- TASK DIRECTIONS: The records below should be set down in full, please, without any change.

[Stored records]
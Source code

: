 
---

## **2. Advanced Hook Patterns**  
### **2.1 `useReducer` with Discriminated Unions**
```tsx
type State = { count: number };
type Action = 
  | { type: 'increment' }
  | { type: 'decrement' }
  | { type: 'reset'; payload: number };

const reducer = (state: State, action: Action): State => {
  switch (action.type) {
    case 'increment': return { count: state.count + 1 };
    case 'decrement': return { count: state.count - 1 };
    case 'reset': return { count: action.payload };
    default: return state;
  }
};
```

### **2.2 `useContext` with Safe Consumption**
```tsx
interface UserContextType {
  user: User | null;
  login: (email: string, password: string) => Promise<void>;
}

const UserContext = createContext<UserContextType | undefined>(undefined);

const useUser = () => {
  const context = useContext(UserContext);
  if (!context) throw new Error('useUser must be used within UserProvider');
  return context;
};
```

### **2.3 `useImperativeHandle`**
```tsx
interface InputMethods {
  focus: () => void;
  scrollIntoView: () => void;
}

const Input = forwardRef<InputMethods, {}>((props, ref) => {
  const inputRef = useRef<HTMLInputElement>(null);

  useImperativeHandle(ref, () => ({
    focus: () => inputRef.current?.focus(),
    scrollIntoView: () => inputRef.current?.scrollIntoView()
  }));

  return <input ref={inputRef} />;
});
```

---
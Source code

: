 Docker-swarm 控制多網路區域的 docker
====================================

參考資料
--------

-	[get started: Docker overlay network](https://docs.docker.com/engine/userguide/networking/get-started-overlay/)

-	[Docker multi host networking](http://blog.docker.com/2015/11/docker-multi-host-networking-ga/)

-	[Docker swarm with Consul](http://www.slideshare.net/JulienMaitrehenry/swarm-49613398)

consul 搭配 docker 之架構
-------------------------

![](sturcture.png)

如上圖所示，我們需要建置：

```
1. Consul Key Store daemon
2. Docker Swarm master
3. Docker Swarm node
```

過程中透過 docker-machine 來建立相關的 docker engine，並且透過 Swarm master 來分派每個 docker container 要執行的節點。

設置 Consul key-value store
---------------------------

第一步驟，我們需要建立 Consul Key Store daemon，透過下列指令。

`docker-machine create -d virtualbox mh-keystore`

- TASK RESPONSE:
Source code

: 
---

## **2. Advanced Hook Patterns**  
### **2.1 `useReducer` with Discriminated Unions**
```tsx
type State = { count: number };
type Action = 
  | { type: 'increment' }
  | { type: 'decrement' }
  | { type: 'reset'; payload: number };

const reducer = (state: State, action: Action): State => {
  switch (action.type) {
    case 'increment': return { count: state.count + 1 };
    case 'decrement': return { count: state.count - 1 };
    case 'reset': return { count: action.payload };
    default: return state;
  }
};
```

### **2.2 `useContext` with Safe Consumption**
```tsx
interface UserContextType {
  user: User | null;
  login: (email: string, password: string) => Promise<void>;
}

const UserContext = createContext<UserContextType | undefined>(undefined);

const useUser = () => {
  const context = useContext(UserContext);
  if (!context) throw new Error('useUser must be used within UserProvider');
  return context;
};
```

### **2.3 `useImperativeHandle`**
```tsx
interface InputMethods {
  focus: () => void;
  scrollIntoView: () => void;
}

const Input = forwardRef<InputMethods, {}>((props, ref) => {
  const inputRef = useRef<HTMLInputElement>(null);

  useImperativeHandle(ref, () => ({
    focus: () => inputRef.current?.focus(),
    scrollIntoView: () => inputRef.current?.scrollIntoView()
  }));

  return <input ref={inputRef} />;
});
```

---
Source code

: Docker-swarm 控制多網路區域的 docker
====================================

參考資料
--------

-	[get started: Docker overlay network](https://docs.docker.com/engine/userguide/networking/get-started-overlay/)

-	[Docker multi host networking](http://blog.docker.com/2015/11/docker-multi-host-networking-ga/)

-	[Docker swarm with Consul](http://www.slideshare.net/JulienMaitrehenry/swarm-49613398)

consul 搭配 docker 之架構
-------------------------

![](sturcture.png)

如上圖所示，我們需要建置：

```
1. Consul Key Store daemon
2. Docker Swarm master
3. Docker Swarm node
```

過程中透過 docker-machine 來建立相關的 docker engine，並且透過 Swarm master 來分派每個 docker container 要執行的節點。

設置 Consul key-value store
---------------------------

第一步驟，我們需要建立 Consul Key Store daemon，透過下列指令。

`docker-machine create -d virtualbox mh-keystore`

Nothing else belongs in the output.